Medias portadas de "Nueve cuentos malvados", de Margaret Atwood y "Clásicos de traje gris" de Andrés Trapiello.

Ayer te prometías no aumentar la pila de libros “leyendo”, pero hoy, tras el intento de entrar en el Museo de Jaén con R, porque R quiere ver todas las semanas una sala del museo de su ciudad, R está de vacaciones, como yo, hoy lunes estaba cerrado. Justo enfrente, en la otra acera, la zona de sombra del Paseo de la Estación, más arriba, a cien metros, quizás ciento diez, sita la biblioteca. Museo cerrado, porque no todos los días va uno al museo y no sabe que el museo no es un bar, ni una cafetería, menos un supermercado, y que por eso estaba cerrado, o que cierra el Museo de Jaén todos los lunes. Pero decía que la biblioteca, donde siempre está sita, estaba abierta y R y yo, hemos entrado para refrescarnos. Eran las once de la mañana y la temperatura silbaba: treinta y siete grados en que te acuerdas de echarte un huevo, portarlo en la mano, y abrirlo sobre un muro o un banco del parque donde esté el sol pegando, por demostrarle a R el dicho, huevos fritos sobre la calzada o ¿era sobre un coche? Entramos en la biblioteca y la pulsión es la pulsión, la pulsión de dirigirte a los anaqueles de las novedades (para ellos) y divisar una portada amarilla donde Nueve cuentos malvados de Margaret Atwood sonreían, para después disponer de la consulta en línea y escribir “Trapiello”. Y el primero que se me ha ofrecido ha sido el elegido que estaba en una editorial que se me antojaba extraña para Trapiello: Valdemar.
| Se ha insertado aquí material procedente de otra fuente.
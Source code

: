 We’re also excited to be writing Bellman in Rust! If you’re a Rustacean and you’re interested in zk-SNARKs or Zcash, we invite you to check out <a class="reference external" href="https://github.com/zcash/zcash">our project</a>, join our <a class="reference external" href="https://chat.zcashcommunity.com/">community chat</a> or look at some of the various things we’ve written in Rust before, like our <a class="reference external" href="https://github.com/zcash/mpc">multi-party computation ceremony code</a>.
Signatura que leo en voz alta para no olvidarla: “ochocientos sesenta tra cla” hasta que encaro el pasillo del ochocientos sesenta, a media altura, ahí estaba, en esa singular inversión de la lógica alfabética que trae consigo la CDU, o la Clasificación Décima Universal, que creo que así se dice, y se reza y ordenan los libros de las bibliotecas. Ahí estaba, que lo olvido: Clásicos de traje gris, de Trapiello. Los sumo a GoodReads, para meterme presión. Hace diez minutos he acabado dos obritas del Alberti renovador de la escena dramática española. Ideologizador también, pero da igual, la literatura es la Literatura. R sale de la biblioteca con un cómic de Lucky Luke, nada pedantón, ni grandilocuente, sin gilipolleces. Y me invento una cita, que queda así, y casi parece un tropo: “lo que más ilumina en el mundo es la inocencia”. Autor: Bernardo M. Montero.